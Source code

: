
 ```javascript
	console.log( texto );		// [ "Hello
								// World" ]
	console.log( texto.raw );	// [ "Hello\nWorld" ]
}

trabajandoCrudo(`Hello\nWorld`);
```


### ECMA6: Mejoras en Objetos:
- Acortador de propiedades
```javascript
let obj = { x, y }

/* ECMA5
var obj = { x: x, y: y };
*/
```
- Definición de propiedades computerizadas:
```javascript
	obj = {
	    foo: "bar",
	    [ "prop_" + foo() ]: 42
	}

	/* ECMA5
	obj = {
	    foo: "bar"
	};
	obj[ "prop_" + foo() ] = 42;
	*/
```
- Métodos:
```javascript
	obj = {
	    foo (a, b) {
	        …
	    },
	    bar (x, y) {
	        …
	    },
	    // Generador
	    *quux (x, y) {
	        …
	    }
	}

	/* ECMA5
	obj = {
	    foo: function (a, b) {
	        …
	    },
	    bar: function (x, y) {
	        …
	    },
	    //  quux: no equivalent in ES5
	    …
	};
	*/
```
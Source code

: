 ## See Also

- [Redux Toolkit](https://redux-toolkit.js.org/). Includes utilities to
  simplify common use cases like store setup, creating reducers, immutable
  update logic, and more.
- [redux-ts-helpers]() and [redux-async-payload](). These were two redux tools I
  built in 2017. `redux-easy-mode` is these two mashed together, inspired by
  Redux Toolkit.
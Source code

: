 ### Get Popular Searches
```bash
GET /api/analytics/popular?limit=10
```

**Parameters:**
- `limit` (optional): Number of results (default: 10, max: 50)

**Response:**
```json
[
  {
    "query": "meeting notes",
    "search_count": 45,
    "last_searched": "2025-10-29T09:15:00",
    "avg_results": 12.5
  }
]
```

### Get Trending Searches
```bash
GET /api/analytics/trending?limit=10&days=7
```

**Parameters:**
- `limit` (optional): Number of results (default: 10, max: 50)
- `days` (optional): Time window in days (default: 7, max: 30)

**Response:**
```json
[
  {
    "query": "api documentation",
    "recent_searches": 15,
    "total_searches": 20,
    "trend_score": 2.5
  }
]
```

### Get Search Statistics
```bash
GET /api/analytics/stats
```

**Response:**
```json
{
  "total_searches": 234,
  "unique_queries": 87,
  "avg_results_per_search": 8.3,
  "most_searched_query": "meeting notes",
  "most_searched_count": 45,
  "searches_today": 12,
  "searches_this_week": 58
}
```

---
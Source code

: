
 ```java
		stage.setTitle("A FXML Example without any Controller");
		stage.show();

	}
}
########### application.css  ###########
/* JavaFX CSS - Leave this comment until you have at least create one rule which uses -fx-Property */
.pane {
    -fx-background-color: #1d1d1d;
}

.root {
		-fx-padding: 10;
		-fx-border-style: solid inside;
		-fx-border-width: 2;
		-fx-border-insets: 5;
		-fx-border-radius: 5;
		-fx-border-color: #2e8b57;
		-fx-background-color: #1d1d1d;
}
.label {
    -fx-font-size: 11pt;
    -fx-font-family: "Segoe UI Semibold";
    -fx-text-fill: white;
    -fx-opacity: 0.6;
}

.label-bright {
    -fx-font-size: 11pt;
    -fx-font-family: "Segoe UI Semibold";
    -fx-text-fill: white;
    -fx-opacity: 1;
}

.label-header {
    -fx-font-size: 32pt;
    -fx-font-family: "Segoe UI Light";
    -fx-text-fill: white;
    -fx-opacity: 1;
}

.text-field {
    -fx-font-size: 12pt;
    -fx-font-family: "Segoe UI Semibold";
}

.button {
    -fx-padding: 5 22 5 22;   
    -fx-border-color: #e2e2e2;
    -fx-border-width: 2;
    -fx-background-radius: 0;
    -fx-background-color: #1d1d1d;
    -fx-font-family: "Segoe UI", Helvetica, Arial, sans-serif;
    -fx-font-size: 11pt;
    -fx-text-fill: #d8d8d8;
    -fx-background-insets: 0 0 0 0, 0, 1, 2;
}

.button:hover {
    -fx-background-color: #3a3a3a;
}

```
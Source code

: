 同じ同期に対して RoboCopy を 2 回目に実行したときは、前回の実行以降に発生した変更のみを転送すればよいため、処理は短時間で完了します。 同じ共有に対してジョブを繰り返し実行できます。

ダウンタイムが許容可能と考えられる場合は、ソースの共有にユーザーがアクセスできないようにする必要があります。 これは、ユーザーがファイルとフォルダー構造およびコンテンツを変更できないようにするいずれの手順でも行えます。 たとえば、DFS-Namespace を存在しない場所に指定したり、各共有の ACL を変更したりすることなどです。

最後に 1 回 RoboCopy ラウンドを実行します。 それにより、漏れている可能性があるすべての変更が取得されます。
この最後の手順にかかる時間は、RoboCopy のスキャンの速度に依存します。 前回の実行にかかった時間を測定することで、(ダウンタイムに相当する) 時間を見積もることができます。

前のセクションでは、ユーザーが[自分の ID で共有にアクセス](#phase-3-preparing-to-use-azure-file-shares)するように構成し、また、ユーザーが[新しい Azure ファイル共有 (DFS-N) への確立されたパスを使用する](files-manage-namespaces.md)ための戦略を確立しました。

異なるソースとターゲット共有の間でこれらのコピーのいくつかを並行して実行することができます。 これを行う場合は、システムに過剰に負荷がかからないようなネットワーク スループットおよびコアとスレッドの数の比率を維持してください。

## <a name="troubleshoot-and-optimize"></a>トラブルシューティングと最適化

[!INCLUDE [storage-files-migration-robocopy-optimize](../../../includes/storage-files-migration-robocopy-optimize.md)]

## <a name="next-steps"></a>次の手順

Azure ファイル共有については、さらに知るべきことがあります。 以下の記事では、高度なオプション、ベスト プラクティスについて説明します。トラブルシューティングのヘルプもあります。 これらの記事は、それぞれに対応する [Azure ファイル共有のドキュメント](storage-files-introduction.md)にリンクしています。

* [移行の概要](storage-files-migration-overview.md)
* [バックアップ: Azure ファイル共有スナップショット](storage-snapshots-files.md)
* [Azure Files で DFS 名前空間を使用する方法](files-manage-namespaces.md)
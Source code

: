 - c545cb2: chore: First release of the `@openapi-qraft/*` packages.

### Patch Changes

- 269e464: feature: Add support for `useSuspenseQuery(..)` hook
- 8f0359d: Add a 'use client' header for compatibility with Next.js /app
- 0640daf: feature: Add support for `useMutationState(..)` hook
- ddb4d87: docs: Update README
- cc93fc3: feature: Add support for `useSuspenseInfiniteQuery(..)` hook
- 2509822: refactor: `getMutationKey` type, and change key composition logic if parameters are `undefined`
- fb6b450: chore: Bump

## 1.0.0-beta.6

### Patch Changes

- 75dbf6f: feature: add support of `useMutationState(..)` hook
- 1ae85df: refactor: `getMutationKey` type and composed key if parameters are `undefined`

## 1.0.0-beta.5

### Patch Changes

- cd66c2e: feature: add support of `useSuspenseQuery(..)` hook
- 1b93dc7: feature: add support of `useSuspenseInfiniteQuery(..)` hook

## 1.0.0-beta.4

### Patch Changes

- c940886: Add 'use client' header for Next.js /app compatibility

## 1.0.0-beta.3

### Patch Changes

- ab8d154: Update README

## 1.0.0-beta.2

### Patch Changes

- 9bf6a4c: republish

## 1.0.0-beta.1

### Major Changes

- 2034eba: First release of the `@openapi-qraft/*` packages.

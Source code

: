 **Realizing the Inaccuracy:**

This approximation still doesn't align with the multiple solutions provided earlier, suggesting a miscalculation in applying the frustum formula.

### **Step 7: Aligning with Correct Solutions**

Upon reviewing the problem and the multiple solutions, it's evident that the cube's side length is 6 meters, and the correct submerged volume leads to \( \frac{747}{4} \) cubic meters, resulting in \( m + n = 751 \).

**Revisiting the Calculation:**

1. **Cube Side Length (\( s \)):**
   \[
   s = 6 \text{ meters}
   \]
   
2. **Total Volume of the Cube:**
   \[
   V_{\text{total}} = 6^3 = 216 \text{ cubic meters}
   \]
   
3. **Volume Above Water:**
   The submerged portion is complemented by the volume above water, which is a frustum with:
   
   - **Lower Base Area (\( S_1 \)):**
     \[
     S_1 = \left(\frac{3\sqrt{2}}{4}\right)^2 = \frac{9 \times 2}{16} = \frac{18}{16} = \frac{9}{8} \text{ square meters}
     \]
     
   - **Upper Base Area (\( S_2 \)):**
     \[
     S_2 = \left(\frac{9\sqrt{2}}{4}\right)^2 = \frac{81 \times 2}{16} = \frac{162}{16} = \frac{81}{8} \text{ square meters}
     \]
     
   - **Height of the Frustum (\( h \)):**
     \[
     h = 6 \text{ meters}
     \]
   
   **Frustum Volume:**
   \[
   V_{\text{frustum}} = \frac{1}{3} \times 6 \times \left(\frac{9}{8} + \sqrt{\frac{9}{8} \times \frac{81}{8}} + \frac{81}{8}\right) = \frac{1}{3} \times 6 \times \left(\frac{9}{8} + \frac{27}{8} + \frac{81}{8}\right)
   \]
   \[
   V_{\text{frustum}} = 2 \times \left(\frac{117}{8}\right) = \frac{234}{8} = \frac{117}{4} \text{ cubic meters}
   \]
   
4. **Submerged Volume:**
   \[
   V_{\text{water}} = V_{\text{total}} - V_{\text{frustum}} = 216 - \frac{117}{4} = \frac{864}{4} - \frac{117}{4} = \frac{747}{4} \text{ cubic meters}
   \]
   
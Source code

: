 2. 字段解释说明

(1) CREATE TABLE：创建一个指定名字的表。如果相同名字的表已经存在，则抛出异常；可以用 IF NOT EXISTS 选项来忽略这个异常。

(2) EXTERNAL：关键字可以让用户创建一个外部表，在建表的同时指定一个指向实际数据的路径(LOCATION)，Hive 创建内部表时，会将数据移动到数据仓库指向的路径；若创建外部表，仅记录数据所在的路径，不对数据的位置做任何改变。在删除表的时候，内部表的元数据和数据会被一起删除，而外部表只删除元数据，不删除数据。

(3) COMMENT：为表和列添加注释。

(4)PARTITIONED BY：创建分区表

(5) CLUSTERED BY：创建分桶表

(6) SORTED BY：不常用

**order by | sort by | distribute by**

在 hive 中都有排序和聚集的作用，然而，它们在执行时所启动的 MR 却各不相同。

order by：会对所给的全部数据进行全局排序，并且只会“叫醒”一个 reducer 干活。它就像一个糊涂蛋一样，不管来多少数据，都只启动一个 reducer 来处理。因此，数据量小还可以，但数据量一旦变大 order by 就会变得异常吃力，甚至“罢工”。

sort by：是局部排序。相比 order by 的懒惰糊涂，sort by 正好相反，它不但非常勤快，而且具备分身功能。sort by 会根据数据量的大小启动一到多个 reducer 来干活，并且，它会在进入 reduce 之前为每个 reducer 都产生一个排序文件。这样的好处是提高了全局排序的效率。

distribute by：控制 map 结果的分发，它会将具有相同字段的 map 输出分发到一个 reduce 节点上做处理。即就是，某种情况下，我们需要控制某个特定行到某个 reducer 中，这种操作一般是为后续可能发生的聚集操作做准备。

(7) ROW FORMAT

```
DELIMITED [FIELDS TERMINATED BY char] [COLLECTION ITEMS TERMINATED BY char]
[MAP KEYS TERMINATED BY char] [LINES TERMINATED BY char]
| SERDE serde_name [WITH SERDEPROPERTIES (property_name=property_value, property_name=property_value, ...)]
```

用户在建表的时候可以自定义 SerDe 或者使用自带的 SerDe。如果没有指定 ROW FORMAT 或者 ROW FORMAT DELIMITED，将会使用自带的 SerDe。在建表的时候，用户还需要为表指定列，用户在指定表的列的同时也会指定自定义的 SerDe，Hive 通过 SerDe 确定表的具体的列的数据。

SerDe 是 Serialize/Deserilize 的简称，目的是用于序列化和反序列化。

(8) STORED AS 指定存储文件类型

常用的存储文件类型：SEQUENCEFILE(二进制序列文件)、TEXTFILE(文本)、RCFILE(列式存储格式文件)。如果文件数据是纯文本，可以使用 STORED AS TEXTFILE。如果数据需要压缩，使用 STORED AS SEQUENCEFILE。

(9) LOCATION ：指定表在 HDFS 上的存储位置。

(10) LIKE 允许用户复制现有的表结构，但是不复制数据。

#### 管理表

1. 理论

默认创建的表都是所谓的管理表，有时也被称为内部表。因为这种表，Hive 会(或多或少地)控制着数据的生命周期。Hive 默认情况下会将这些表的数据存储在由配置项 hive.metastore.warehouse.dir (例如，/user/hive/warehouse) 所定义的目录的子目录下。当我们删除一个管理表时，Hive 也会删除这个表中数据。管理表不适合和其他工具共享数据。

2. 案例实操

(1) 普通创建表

● ● ● ● ● ● ●

• [Directions for this task] Set out every line from the material that contains the string "radius".

• [Your solution]
		-fx-border-radius: 5;
    -fx-background-radius: 0;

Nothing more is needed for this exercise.